O principal interessado no assunto, que seria o presidente da Eletrobrás (o mineiro Aloísio Vasconcelos, protegido do senador Renan Calheiros, de Alagoas) - sem conhecer detalhes do projeto, já que, ao que parece, sequer lia os relatórios de acompanhamento que eu lhe enviava, mandou interromper os trabalhos de forma inesperada, para desapontamento dos técnicos de SLTI, RNP, Serpro e das cedentes de Eletronet (Eletronorte, Chesf, Furnas e Eletrosul). Foi diante dessa indecisão que mandei a carta ao ministro, com as cópias que mencionei.

A proposta defendia algum programa de inclusão digital?

A proposta ia muito além da inclusão digital, prevendo, entre outras coisas, que se intensificasse o intercâmbio de informações entre universidades e instituições de pesquisa, com o objetivo de tornar mais eficiente o esforço nacional nos campos da ciência e tecnologia.

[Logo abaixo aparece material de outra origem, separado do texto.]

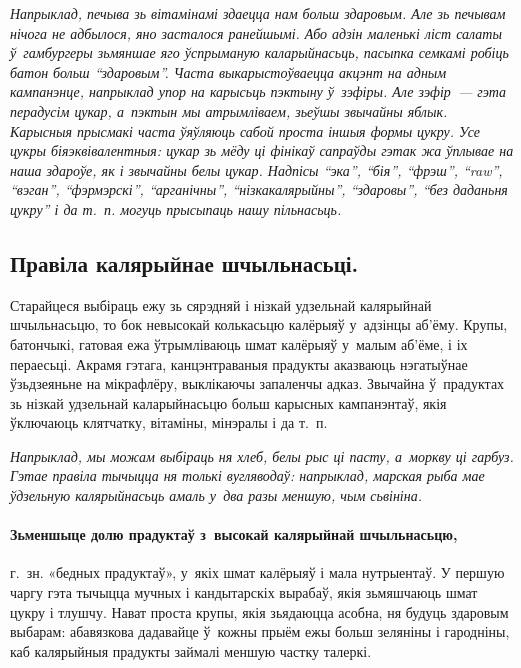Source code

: \emph{Напрыклад, печыва зь вітамінамі здаецца нам больш здаровым. Але зь печывам нічога не адбылося, яно засталося ранейшымі. Або адзін маленькі ліст салаты ў~гамбургеры зьмяншае яго ўспрыманую каларыйнасьць, пасыпка семкамі робіць батон больш ``здаровым''. Часта выкарыстоўваецца акцэнт на адным кампанэнце, напрыклад упор на карысьць пэктыну ў~зэфіры. Але зэфір~--- гэта перадусім цукар, а~пэктын мы атрымліваем, зьеўшы звычайны яблык. Карысныя прысмакі часта ўяўляюць сабой проста іншыя формы цукру. Усе цукры біяэквівалентныя: цукар зь мёду ці фінікаў сапраўды гэтак жа ўплывае на наша здароўе, як і звычайны белы цукар. Надпісы ``эка'', ``бія'', ``фрэш'', ``raw'', ``вэган'', ``фэрмэрскі'', ``арганічны'', ``нізкакалярыйны'', ``здаровы'', ``без даданьня цукру'' і да т.~п. могуць прысыпаць нашу пільнасьць.}

\subsection*{Правіла калярыйнае шчыльнасьці.}
Старайцеся выбіраць ежу зь сярэдняй і нізкай удзельнай калярыйнай шчыльнасьцю, то бок невысокай колькасьцю калёрыяў у~адзінцы аб'ёму. Крупы, батончыкі, гатовая ежа ўтрымліваюць шмат калёрыяў у~малым аб'ёме, і іх пераесьці. Акрамя гэтага, канцэнтраваныя прадукты аказваюць нэгатыўнае ўзьдзеяньне на мікрафлёру, выклікаючы запаленчы адказ. Звычайна ў~прадуктах зь нізкай удзельнай каларыйнасьцю больш карысных кампанэнтаў, якія ўключаюць клятчатку, вітаміны, мінэралы і да т.~п.

\emph{Напрыклад, мы можам выбіраць ня хлеб, белы рыс ці пасту, а~моркву ці гарбуз. Гэтае правіла тычыцца ня толькі вугляводаў: напрыклад, марская рыба мае ўдзельную калярыйнасьць амаль у~два разы меншую, чым сьвініна.}

\paragraph{Зьменшыце долю прадуктаў з~высокай калярыйнай шчыльнасьцю,} г.~зн. «бедных прадуктаў», у~якіх шмат калёрыяў і мала нутрыентаў. У першую чаргу гэта тычыцца мучных і кандытарскіх вырабаў, якія зьмяшчаюць шмат цукру і тлушчу. Нават проста крупы, якія зьядаюцца асобна, ня будуць здаровым выбарам: абавязкова дадавайце ў~кожны прыём ежы больш зеляніны і гародніны, каб калярыйныя прадукты займалі меншую частку талеркі.

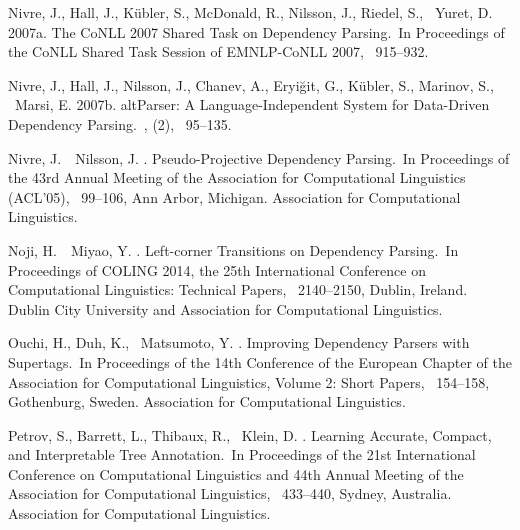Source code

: \documentclass[english]{jnlp_1.4}
\begin{document}
\begin{thebibliography}{}
Nivre, J., Hall, J., K\"ubler, S., McDonald, R., Nilsson, J., Riedel, S., \BBA\
  Yuret, D. \BBOP 2007a\BBCP.
\newblock \BBOQ The {CoNLL} 2007 Shared Task on Dependency Parsing.\BBCQ\
\newblock In {\Bem Proceedings of the CoNLL Shared Task Session of EMNLP-CoNLL
  2007}, \mbox{\BPGS\ 915--932}.

Nivre, J., Hall, J., Nilsson, J., Chanev, A., Eryi{\u{g}}it, G., K{\"u}bler,
  S., Marinov, S., \BBA\ Marsi, E. \BBOP 2007b\BBCP.
\newblock \BBOQ {M}alt{P}arser: A Language-Independent System for Data-Driven
  Dependency Parsing.\BBCQ\
\newblock {\Bem Natural Language Engineering}, {}  (2), \mbox{\BPGS\
  95--135}.

Nivre, J.\BBACOMMA\ \BBA\ Nilsson, J. \BBCP.
\newblock \BBOQ Pseudo-Projective Dependency Parsing.\BBCQ\
\newblock In {\Bem Proceedings of the 43rd Annual Meeting of the Association
  for Computational Linguistics (ACL'05)}, \mbox{\BPGS\ 99--106}, Ann Arbor,
  Michigan. Association for Computational Linguistics.

Noji, H.\BBACOMMA\ \BBA\ Miyao, Y. \BBOP 2014\BBCP.
\newblock \BBOQ Left-corner Transitions on Dependency Parsing.\BBCQ\
\newblock In {\Bem Proceedings of COLING 2014, the 25th International
  Conference on Computational Linguistics: Technical Papers}, \mbox{\BPGS\
  2140--2150}, Dublin, Ireland. Dublin City University and Association for
  Computational Linguistics.

Ouchi, H., Duh, K., \BBA\ Matsumoto, Y. \BBCP.
\newblock \BBOQ Improving Dependency Parsers with Supertags.\BBCQ\
\newblock In {\Bem Proceedings of the 14th Conference of the European Chapter
  of the Association for Computational Linguistics, Volume 2: Short Papers},
  \mbox{\BPGS\ 154--158}, Gothenburg, Sweden. Association for Computational
  Linguistics.

Petrov, S., Barrett, L., Thibaux, R., \BBA\ Klein, D. \BBCP.
\newblock \BBOQ Learning Accurate, Compact, and Interpretable Tree
  Annotation.\BBCQ\
\newblock In {\Bem Proceedings of the 21st International Conference on
  Computational Linguistics and 44th Annual Meeting of the Association for
  Computational Linguistics}, \mbox{\BPGS\ 433--440}, Sydney, Australia.
  Association for Computational Linguistics.


\end{thebibliography}
\end{document}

O que o governo ganharia com a proposta?

Poderia intensificar o intercâmbio de informações entre universidades e instituições de pesquisa, com o objetivo de tornar mais eficiente o esforço nacional nos campos da ciência e tecnologia. Teria, ainda, informações online sobre tudo o que se passa no território nacional. Poderia também agilizar os serviços de coleta de impostos e taxas (imposto de renda, contribuições trabalhistas, previdenciárias e outras) e otimizar as atividades das Forças Armadas, particularmente nas regiões de fronteira. Sem falar na melhoraria da qualidade do atendimento do INSS, entre outras possibilidades.

O governo está revitalizando a Telebrás. Em que a volta da estatal pode ser útil?

Depende da forma que a empresa tomará e de sua governança. Se ele vier a ser "aparelhada", será um desastre.

Por que o senhor propôs modelar a Eletronet como um consórcio público-privado (figura criada pela Lei 11.107, de 6 de abril de 2005), com a participação das entidades governamentais direta ou indiretamente ligadas ao setor de Telecom (SLTI, RNP e Serpro), associadas a operadoras privadas do setor?

Com isso, a Eletrobrás poderia se dedicar apenas ao setor elétrico, a sua finalidade. Naturalmente, nessa hipótese, as subsidiárias da Eletrobrás que cederam suas fibras ópticas ao sistema Eletronet (Chesf, Eletronorte, Eletrosul e Furnas) seriam ressarcidas dos investimentos que fizeram no projeto.

O que pensa da antiga Lightpar, atual Eletropar, que o senhor presidiu?

Já deveria ter sido extinta. De resto, os acionistas minoritários da Eletrobrás se queixam de que têm seus interesses dilapidados na Eletropar, que não passa de um cabide de empregos, no qual são pendurados um diretor-presidente e um diretor não-sei-de-que, ambos ociosos, além de secretárias e pessoal de apoio que não aparece nos quadros da empresa, mas custa dinheiro aos acionistas da Eletrobrás. Para fazer tudo que a Eletropar faz, bastaria um operador competente no departamento de relações com os investidores da própria Eletrobrás.